Dopo Grecia e Cipro, siamo il paese che ha perso di più in termini di Pil pro-capite dall’inizio della crisi: meno 10%, frutto delle politiche europee e, peggio ancora, di quelle stupide dei «nostri» governi. Al primo posto c’è il governo Monti con la costituzionalizzazione del pareggio di bilancio, al secondo c’è il governo Renzi che ha intaccato le fondamenta del diritto liberale. Al via della terza guerra mondiale contro la Grecia, Renzi e Padoan hanno ridimensionato l’impatto economico di una eventuale implosione greca, sostenendo che

  1. i compiti a casa sarebbero stati fatti e il mercato apprezza le nostre riforme,
  2. l’Europa ha gli strumenti per affrontare un rialzo dei tassi di interesse sul debito pubblico.

Gli istituti di ricerca sono meno convinti della retorica del governo e segnalano che la crisi greca condizionerà i conti pubblici e la crescita. Standard&Poor’s stima una crescita degli oneri sugli interessi passivi pari a 11 mld tra il 2015-16, mentre l’Istat sottolinea che i settori produttivi sono al ancora al palo, che il mercato del lavoro non sembra raccogliere gli stimoli del governo e, soprattutto, che si manifesta una disillusione delle persone che cercano lavoro; c’è una riduzione tendenziale dell’occupazione complessiva.

Sette milioni di senza lavoro sono un record che dovrebbe turbare il sonno di chiunque, ma per il momento solo quello di uomini e donne che hanno rinunciato a cercarlo. Inoltre, l’Istat ricorda che sul quadro macroeconomico pesa l’incognita relativa agli sviluppi della crisi greca, compromettendo l’indice composito anticipatore dell’economia che ha evidenziato in aprile una significativa decelerazione. Il clima di fiducia dei consumatori (europei) ha evidenziato una stabilizzazione a partire dal mese di giugno, in coincidenza con la stupidità delle istituzioni europee.

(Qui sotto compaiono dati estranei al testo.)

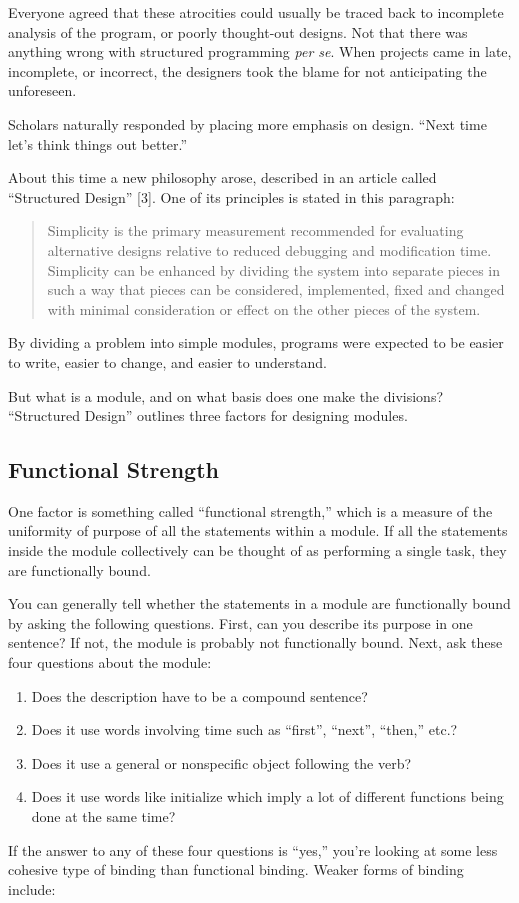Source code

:Everyone agreed that these atrocities could usually be traced back
to incomplete analysis of the program, or poorly thought-out designs.
Not that there was anything wrong with structured programming \emph{per
se}. When projects came in late, incomplete, or incorrect, the designers
took the blame for not anticipating the unforeseen. 

Scholars naturally responded by placing more emphasis on design. {}``Next
time let's think things out better.''

About this time a new philosophy arose, described in an article called
``Structured Design'' {[}3{]}. One of its principles is stated in
this paragraph: 

\begin{quote}
Simplicity is the primary measurement recommended for evaluating alternative
designs relative to reduced debugging and modification time. Simplicity
can be enhanced by dividing the system into separate pieces in such
a way that pieces can be considered, implemented, fixed and changed
with minimal consideration or effect on the other pieces of the system.
\end{quote}
By dividing a problem into simple modules, programs were expected
to be easier to write, easier to change, and easier to understand.

But what is a module, and on what basis does one make the divisions?
{}``Structured Design'' outlines three factors for designing modules.


\subsection{Functional Strength}
One factor is something called {}``functional strength,'' which
is a measure of the uniformity of purpose of all the statements within
a module. If all the statements inside the module collectively can
be thought of as performing a single task, they are functionally bound.

You can generally tell whether the statements in a module are functionally
bound by asking the following questions. First, can you describe its
purpose in one sentence? If not, the module is probably not functionally
bound. Next, ask these four questions about the module:

\begin{enumerate}
\item Does the description have to be a compound sentence?
\item Does it use words involving time such as {}``first'', {}``next'',
{}``then,'' etc.?
\item Does it use a general or nonspecific object following the verb?
\item Does it use words like initialize which imply a lot of different functions
being done at the same time?
\end{enumerate}
If the answer to any of these four questions is {}``yes,'' you're
looking at some less cohesive type of binding than functional binding.
Weaker forms of binding include:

Nel report dell’Istat si parla proprio di «deterioramento delle attese sull’andamento futuro dell’economia e sulla capacità di risparmio… e che il sentimento delle imprese è peggiorato a causa delle attese su produzione e livello corrente degli ordinativi». Quindi le istituzioni europee, assieme alla complicità di tutti i governi dell’area euro, per non parlare del socialismo europeo che ha perso qualsiasi rifermento al socialismo, condizionano la cosiddetta crescita europea. Ma nello scenario apocalittico è scappata una informazione: il dollaro si sta apprezzando sull’euro. Una buona notizia?

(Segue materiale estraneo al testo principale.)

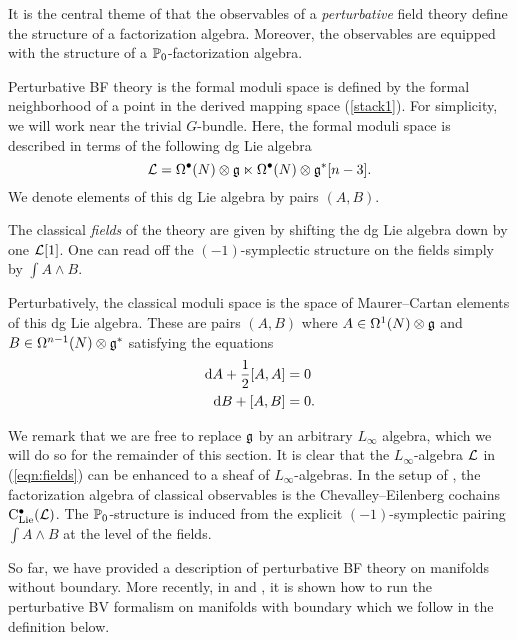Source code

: \documentclass[11pt]{amsart}
\numberwithin{equation}{section}
\begin{document}
It is the central theme of \cite{CG1, CG2} that the observables of a {\em perturbative} field theory define the structure of a factorization algebra. 
Moreover, the observables are equipped with the structure of a $\mathbb P_0$-factorization algebra.

Perturbative BF theory is the formal moduli space is defined by the formal neighborhood of a point in the derived mapping space (\ref{stack1}). 
For simplicity, we will work near the trivial $G$-bundle. 
Here, the formal moduli space is described in terms of the following dg Lie algebra 
\begin{equation}\label{eqn:fields}
\mathcal L = \Omega^{\bullet} (N) \otimes \mathfrak g \ltimes \Omega^{\bullet} (N) \otimes \mathfrak g^* [n-3] .
\end{equation}
We denote elements of this dg Lie algebra by pairs $(A,B)$. 

The classical {\em fields} of the theory are given by shifting the dg Lie algebra down by one $\mathcal L[1]$. 
One can read off the $(-1)$-symplectic structure on the fields simply by $\int A \wedge B$. 

Perturbatively, the classical moduli space is the space of Maurer--Cartan elements of this dg Lie algebra.
These are pairs $(A,B)$ where $A \in \Omega^1 (N) \otimes \mathfrak g$ and $B \in \Omega^{n-1} (N) \otimes \mathfrak g^*$ satisfying the equations
\begin{align*}
{\rm d} A + \frac12 [A,A] & = 0 \\
{\rm d} B + [A,B] & = 0 .
\end{align*}

We remark that we are free to replace $\mathfrak g$ by an arbitrary $L_\infty$ algebra, which we will do so for the remainder of this section. 
It is clear that the $L_\infty$-algebra $\mathcal L$ in (\ref{eqn:fields}) can be enhanced to a sheaf of $L_\infty$-algebras. 
In the setup of \cite{CG2}, the factorization algebra of classical observables is the Chevalley--Eilenberg cochains ${\rm C}_{\rm Lie}^\bullet (\mathcal L)$.   
The $\mathbb P_0$-structure is induced from the explicit $(-1)$-symplectic pairing $\int A \wedge B$ at the level of the fields. 

So far, we have provided a description of perturbative BF theory on manifolds without boundary. 
More recently, in \cite{ButsonYoo} and \cite{Eugene}, it is shown how to run the perturbative BV formalism on manifolds with boundary which we follow in the definition below. 
\end{document}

Non è che le famiglie europee cominciano a vendere euro contro dollari? Se questa è la vera motivazione della svalutazione dell’euro, invece del Quantitative easing, vuol dire che sono gli europei a non credere più all’Europa e tornano a rifugiarsi nella moneta di riferimento del commercio internazionale.

Se le informazioni di S&P, Istat e Fmi, sono corrette, immaginate lo scenario di una implosione della crisi greca, oppure che vinca il sì e, quindi, l’accettazione delle condizioni dell’eurogruppo.

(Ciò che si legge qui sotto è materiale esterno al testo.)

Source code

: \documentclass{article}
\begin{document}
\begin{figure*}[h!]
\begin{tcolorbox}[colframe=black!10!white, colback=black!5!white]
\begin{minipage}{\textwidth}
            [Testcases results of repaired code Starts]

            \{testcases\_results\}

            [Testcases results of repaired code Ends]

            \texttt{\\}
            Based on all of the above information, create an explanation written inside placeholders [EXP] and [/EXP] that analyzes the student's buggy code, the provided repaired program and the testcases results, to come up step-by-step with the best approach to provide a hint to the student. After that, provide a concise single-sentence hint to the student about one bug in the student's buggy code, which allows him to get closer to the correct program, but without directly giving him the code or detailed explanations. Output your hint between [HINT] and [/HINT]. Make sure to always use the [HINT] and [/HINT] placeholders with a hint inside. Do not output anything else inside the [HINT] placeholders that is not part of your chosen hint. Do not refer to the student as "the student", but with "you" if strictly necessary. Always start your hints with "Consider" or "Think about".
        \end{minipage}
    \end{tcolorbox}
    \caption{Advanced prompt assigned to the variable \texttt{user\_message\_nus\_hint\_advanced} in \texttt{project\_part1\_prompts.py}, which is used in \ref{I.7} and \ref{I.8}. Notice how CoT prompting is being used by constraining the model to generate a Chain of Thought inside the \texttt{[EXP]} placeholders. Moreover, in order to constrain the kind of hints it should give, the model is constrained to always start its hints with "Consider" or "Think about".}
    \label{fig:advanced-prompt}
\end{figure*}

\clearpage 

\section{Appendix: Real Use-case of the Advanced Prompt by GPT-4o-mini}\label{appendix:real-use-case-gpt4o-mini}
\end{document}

Le politiche europee perseguono i loro obbiettivi di pareggio di bilancio nell’idea che il mercato apprezza. I governi europei e italiano dovranno considerare ulteriori manovre correttive in aggiunta a quelle in cantiere. Per l’Italia si tratta di 11 mld di euro di interessi passivi, a cui si aggiungono 4-5 mld di minori entrate relative alla contrazione del Pil. A quel punto cosa potrebbero dire Renzi e Padoan? Ce lo chiede l’Europa?